By Raymond L. Placid, J.D., CPA; H. Wayne Cecil, Ph.D., CPA

In 2007, Treasury issued a report indicating that the uncollected tax revenue attributable to tax evasion and noncompliance activities (i.e., the tax gap) was approximately $345 billion for tax year 2001.1 That report included 16 legislative proposals aimed at increasing voluntary compliance and reducing the tax gap.2 One of the proposals contained a provision to increase the penalties associated with preparing a tax return, raise the standard of conduct for preparers, and draw more practitioners into the scope of the tax preparer penalty provisions.

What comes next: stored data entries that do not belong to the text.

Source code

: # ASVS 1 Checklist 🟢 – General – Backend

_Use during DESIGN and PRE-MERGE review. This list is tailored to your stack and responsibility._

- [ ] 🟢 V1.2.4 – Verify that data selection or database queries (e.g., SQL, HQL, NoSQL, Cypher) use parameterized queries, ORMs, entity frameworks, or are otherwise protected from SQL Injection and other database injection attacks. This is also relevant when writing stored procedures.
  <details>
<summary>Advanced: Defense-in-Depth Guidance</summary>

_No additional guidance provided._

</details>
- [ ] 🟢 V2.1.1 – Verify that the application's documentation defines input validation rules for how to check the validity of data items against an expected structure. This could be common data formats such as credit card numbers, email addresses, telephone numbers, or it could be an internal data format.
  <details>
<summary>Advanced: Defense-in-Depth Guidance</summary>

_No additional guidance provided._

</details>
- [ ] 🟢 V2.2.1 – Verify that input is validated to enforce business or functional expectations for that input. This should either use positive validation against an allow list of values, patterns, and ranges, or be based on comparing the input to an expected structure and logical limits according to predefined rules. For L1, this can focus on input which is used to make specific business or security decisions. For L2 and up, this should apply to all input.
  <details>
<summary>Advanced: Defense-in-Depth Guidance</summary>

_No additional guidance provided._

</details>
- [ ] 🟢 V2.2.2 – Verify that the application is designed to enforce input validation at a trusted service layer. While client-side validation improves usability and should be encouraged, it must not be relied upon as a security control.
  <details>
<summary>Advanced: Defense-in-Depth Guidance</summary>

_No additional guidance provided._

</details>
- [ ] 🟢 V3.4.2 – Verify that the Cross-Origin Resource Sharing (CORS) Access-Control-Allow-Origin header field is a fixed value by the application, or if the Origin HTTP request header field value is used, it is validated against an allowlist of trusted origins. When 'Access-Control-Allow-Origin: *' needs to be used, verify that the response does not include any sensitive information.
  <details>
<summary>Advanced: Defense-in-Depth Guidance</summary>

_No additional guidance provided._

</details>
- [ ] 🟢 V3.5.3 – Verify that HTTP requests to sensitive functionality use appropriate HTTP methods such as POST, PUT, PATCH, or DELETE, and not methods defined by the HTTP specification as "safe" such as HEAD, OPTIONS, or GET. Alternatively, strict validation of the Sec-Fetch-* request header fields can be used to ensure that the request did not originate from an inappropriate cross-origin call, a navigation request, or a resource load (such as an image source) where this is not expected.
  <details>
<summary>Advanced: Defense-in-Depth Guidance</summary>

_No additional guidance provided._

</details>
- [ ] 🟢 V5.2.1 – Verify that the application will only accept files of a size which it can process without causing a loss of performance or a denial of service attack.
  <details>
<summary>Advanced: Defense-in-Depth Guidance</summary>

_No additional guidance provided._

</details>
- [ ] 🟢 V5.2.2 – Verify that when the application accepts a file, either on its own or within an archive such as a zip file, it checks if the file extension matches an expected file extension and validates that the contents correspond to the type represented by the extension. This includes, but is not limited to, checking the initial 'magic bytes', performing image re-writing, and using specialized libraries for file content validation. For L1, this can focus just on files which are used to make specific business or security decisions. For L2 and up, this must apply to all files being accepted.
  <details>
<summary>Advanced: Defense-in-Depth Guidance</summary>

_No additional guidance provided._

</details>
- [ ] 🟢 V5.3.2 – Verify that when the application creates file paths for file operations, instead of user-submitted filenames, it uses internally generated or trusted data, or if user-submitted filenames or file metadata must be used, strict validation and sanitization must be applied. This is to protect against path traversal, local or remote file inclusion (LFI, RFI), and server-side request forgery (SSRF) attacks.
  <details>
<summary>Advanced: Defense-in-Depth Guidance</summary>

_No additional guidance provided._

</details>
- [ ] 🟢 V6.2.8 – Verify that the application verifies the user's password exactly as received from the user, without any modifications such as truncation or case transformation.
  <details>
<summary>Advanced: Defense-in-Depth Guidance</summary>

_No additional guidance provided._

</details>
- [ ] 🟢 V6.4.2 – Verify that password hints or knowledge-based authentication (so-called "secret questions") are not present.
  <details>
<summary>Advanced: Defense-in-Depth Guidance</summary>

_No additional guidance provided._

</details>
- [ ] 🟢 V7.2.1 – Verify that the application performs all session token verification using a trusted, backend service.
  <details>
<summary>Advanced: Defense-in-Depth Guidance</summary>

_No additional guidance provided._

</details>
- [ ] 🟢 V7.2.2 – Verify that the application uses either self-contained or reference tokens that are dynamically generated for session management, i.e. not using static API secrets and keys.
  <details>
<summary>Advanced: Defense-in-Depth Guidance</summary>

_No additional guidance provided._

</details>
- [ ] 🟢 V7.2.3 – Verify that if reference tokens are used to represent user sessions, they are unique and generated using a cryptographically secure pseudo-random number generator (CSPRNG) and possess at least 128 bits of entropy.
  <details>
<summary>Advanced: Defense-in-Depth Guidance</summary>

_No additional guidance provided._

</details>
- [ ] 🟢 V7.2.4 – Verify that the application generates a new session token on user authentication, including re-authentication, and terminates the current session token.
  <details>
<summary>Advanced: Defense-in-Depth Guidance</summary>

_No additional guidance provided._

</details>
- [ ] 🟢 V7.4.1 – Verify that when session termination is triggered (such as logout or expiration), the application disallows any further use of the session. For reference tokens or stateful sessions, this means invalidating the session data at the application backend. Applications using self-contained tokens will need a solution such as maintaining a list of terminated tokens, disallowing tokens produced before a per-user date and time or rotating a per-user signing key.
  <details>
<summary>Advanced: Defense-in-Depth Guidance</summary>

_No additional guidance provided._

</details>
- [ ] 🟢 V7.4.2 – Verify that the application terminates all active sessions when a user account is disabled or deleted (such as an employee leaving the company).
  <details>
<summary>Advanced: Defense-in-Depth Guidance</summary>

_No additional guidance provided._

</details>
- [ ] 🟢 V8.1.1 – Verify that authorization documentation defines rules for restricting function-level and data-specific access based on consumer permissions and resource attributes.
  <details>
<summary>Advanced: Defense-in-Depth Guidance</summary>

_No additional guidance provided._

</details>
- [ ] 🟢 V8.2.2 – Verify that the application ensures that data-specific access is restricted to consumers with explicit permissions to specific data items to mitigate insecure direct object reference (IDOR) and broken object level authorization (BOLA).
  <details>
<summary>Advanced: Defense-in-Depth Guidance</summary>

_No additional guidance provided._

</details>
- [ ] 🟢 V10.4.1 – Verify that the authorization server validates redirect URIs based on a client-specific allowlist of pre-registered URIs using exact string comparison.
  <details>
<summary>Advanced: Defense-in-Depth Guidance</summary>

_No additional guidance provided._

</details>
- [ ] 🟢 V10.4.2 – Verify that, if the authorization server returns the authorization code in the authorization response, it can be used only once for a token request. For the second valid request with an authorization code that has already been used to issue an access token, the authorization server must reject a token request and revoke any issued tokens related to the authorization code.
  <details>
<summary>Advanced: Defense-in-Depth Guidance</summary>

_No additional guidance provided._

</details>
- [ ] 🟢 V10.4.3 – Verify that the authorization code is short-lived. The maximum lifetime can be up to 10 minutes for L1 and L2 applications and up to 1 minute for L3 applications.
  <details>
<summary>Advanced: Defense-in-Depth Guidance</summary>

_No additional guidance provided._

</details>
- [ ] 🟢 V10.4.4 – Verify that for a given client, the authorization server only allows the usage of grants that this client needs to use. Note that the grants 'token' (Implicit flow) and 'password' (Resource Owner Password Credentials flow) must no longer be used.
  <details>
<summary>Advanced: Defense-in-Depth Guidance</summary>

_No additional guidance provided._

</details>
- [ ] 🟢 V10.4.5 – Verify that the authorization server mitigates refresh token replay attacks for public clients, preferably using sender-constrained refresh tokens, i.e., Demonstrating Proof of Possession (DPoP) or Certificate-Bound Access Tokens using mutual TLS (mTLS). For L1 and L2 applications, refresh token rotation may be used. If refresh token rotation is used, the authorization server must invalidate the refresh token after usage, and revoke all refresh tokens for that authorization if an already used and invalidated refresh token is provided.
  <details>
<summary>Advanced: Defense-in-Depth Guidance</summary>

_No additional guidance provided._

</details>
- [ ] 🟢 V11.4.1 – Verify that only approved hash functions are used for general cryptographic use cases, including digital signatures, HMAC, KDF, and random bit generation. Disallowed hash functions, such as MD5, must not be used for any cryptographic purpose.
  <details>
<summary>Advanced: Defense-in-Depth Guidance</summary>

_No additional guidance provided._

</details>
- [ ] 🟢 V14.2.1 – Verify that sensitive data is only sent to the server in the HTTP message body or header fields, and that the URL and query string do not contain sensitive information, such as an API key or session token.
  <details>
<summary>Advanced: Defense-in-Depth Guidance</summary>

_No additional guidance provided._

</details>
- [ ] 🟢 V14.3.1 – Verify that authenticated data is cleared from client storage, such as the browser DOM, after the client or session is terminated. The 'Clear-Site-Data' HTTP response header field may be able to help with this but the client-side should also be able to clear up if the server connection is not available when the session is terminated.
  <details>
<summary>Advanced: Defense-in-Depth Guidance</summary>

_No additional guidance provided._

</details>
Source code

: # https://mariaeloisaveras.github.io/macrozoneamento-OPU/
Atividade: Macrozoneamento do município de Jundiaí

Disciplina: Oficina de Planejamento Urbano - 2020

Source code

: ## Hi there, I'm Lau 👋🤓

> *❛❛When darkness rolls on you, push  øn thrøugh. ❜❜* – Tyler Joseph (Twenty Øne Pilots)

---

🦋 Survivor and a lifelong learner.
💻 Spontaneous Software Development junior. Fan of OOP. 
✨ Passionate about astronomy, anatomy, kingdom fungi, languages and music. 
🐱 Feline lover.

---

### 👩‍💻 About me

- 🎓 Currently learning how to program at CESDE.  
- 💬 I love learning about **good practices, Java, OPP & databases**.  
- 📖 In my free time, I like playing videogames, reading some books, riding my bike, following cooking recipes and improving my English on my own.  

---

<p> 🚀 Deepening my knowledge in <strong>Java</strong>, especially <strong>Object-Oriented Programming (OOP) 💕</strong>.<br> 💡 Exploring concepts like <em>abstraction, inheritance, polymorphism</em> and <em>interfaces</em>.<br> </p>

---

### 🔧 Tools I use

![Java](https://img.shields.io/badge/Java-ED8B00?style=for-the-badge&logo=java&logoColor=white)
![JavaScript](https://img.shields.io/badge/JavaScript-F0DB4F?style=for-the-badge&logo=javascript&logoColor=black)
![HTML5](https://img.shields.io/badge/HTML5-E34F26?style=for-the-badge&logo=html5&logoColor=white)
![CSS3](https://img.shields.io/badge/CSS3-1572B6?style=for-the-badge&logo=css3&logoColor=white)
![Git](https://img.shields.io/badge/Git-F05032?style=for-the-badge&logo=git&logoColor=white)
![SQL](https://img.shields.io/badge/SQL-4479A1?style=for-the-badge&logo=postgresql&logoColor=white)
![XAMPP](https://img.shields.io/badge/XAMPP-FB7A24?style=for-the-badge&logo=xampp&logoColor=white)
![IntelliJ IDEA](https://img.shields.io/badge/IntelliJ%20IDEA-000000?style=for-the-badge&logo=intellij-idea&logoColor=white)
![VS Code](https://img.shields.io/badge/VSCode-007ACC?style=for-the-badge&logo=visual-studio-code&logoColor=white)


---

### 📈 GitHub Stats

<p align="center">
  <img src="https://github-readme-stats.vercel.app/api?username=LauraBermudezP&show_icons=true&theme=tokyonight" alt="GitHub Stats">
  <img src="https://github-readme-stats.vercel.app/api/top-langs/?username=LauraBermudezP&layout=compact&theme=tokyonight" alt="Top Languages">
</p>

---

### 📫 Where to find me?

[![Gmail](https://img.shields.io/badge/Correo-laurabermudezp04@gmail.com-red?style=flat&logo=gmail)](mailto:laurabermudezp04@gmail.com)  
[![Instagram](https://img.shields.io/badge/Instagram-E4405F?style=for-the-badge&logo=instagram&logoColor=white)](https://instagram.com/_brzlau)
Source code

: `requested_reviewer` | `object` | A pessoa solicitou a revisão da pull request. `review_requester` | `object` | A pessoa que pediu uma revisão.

On the heels of Treasury’s tax gap report, Congress substantially revised the tax preparer penalty statute. Under the revised statute, a tax return preparer will be subject to a penalty for unreasonable positions taken on a tax return. The penalty is the greater of $1,000 or 50% of the fee charged for preparing the return.3 For tax return positions associated with willful or reckless conduct, the penalty is the greater of $5,000 or 50% of the fee charged for preparing the return.4 The government will consider good faith and reasonable cause in assessing the penalty, unless the preparer’s conduct is willful or reckless.5

Before these amendments, the tax preparer penalty statute applied only to income tax return preparers. The recent legislation broadened the scope of the statute to include preparers of income, estate, and gift tax returns as well as certain information returns.6

The recent changes to the tax preparer penalty statute are substantial and have already taken effect. Therefore, all tax return preparers should make sure they understand the risks and vicissitudes associated with the revised statute.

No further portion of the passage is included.